The Applied Research Institute – Jerusalem (ARIJ) have written a report on the case.

To view original report click here

“The “High Court of Justice” has issued an evacuation order for one of the 28 houses to be evacuated and demolished in the Palestinian Al Sheikh Jarrah neighbourhood in occupied East Jerusalem. As an occupied part of the West Bank, Israel has no right to issued and carryout such decisions, especially that East Jerusalem remains one of the main issues to negotiate between the Palestinian and the Israeli sides. The Israeli court decision is neither legally justified or morally. However, and in this respect is has been leading a methodological campaign against the Palestinians’ rights and very existence in the occupied city of East Jerusalem.

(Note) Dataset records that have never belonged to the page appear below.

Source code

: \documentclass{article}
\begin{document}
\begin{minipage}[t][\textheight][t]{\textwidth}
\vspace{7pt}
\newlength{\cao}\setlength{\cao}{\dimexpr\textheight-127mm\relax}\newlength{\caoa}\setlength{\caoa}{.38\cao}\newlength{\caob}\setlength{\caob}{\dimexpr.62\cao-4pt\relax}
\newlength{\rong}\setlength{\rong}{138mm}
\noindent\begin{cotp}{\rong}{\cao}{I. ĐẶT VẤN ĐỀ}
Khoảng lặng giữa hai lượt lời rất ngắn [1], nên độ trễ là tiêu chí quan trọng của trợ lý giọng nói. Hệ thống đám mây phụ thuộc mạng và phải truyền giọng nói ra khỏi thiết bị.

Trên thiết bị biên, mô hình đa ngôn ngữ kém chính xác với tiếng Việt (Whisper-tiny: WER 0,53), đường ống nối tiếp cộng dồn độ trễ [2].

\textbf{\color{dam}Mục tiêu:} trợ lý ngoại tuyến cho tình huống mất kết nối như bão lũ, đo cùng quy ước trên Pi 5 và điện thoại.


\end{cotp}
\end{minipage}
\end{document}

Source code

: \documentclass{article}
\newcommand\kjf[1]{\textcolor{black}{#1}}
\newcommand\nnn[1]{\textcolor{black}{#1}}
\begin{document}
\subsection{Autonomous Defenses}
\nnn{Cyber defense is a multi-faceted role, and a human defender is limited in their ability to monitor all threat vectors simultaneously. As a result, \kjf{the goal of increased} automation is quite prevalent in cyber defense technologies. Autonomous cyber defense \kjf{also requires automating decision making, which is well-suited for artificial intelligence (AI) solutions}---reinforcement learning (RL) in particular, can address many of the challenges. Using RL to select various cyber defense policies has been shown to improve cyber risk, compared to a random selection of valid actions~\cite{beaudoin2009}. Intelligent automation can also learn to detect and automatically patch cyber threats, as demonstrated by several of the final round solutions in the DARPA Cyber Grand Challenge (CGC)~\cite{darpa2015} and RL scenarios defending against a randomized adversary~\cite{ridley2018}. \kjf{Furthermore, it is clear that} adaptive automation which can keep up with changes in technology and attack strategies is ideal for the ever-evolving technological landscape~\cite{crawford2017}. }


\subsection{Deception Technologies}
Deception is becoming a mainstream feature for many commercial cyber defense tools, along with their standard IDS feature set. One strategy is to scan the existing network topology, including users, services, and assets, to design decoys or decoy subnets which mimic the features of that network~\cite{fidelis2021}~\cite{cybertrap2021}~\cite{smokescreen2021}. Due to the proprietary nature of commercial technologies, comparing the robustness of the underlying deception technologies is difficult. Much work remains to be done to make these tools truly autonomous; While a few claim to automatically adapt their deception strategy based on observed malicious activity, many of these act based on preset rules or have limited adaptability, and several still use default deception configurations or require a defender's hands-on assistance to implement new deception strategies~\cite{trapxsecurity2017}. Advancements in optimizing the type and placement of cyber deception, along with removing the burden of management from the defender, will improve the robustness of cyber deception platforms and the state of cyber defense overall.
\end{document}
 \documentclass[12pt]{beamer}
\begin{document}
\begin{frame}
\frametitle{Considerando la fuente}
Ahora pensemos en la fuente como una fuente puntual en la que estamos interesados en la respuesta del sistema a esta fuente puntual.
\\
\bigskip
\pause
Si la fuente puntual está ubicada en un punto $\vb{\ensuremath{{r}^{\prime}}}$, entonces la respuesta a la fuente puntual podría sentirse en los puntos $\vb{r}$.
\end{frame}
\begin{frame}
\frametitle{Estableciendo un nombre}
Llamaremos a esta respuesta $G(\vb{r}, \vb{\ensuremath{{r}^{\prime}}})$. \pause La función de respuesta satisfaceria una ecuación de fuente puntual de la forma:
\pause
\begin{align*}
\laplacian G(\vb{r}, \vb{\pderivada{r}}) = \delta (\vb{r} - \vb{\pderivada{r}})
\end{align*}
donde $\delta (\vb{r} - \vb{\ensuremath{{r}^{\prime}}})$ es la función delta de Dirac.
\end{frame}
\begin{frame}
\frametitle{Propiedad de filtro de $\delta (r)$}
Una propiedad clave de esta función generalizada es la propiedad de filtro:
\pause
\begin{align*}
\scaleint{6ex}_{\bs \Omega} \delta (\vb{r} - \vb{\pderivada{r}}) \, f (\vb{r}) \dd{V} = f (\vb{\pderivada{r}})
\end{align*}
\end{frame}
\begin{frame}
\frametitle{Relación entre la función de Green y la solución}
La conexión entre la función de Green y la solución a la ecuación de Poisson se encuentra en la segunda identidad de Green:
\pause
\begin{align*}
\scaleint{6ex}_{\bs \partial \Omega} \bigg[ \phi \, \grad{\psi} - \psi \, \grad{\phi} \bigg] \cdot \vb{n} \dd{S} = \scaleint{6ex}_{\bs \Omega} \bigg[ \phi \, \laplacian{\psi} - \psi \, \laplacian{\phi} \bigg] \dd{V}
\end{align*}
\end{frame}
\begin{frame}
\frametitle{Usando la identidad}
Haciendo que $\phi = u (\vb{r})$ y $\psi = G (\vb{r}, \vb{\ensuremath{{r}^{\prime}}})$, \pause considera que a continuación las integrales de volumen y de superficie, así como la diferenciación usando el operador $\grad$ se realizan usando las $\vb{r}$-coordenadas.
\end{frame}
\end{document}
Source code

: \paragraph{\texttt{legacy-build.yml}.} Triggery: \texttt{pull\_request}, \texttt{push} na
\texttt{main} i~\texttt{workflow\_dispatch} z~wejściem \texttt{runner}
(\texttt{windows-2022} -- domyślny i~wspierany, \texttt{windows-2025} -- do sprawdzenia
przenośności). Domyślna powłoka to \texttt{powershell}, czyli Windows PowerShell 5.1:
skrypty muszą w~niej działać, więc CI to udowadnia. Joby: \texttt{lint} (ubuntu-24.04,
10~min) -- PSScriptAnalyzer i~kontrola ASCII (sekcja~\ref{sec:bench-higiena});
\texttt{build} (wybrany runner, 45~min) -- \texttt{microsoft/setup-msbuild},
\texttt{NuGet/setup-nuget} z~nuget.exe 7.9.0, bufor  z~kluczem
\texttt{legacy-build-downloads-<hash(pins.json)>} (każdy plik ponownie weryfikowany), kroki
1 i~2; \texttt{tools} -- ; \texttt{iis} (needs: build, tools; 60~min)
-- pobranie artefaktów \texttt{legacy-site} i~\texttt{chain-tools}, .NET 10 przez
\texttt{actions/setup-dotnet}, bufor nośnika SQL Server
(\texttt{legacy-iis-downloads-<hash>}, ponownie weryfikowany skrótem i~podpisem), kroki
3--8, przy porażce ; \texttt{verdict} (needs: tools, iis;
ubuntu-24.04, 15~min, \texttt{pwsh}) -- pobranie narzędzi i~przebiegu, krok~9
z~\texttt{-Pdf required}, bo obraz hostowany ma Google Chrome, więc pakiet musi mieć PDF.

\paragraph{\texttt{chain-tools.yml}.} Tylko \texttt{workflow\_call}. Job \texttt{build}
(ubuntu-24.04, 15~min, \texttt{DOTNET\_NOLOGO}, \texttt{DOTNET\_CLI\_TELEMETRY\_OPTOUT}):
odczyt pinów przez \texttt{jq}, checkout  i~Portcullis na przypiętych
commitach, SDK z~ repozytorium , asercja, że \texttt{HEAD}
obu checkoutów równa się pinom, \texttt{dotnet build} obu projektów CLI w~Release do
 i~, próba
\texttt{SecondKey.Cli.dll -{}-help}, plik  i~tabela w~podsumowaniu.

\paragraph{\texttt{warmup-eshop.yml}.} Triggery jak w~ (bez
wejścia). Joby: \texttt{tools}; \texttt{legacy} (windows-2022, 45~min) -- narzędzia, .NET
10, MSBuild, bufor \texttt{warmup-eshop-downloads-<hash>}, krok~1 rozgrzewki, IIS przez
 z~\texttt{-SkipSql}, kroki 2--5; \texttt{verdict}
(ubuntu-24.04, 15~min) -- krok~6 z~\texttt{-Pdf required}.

The storyline of Al Sheikh Jarrah neighbourhood in occupied East Jerusalem started out back in the year 1985 when the contrive of the planned neighbourhood illegally assumed control of a Palestinian expropriated property (the Shepherd Hotel) from the Israeli custodian of absentee property who has taken control of the hotel following the 1967 war, despite the fact the heirs of the rightful owner of the hotel (Grand Mufti Al-Haj Amin Al-Husseni) are still alive and long legal residents of Jerusalem. At the end of 2005, the planning committee at the Israeli municipality of Jerusalem authorized demolition of the Shepherd Hotel located in Karem Al-Mufti at the Palestinian Al Sheikh Jarrah neighbourhood -but the order was not carried out to date-; in addition to that multiple city committee approvals were needed to add and to complete the application file number 11536 submitted to the Israeli Jerusalem municipality to build a complex project on 30 Dunums (including the land where the hotel is standing), which at the time of the application is to have 90 housing units, kindergarten and a synagogue.

The plan for the new Israeli neighbourhood will form the missing link between the illegal Jewish neighbourhoods stretching from Mount Scopus (south of Shepherd hotel) where Shim’oun Hatzdik Tomb area became residence to some 8 Israeli families with an additional 4 dozen of yeshiva students and a cluster of various governments institutions including the national police headquarter to the north.

The plan for the new illegal neighbourhood goes much further than the immediate threat that hunts the shepherd hotel and its surrounding area to include an entire sector in the Al Sheikh Jarrah area called Karem Al-Mufti. In addition to the 30 Dunums that encompass the shepherd hotel and the lands surrounding it; an additional 110 Dunums (mostly cultivated with olive trees) of Karem Al-Mufti area falls under threat of being reclassified from an open and public space area to residential area once plans are developed to build a Jewish neighbourhood.

Precedents to such activity took place in many areas, the most infamous of which are the Abu Ghanim Mountain and the Shu’fat hill cases; where the Israeli Jerusalem municipality reclassified the status of the mountain areas from “green areas” to residential areas; and are identified today by Israel as Har-Homa and Reches Shu’fat settlements.

The plans for the new Israeli neighbourhood, if implemented would compromise the terms of the Oslo Peace Accord which prohibit any of the conflicting parties to take any action that may alter the outcome of final status negotiation over Jerusalem.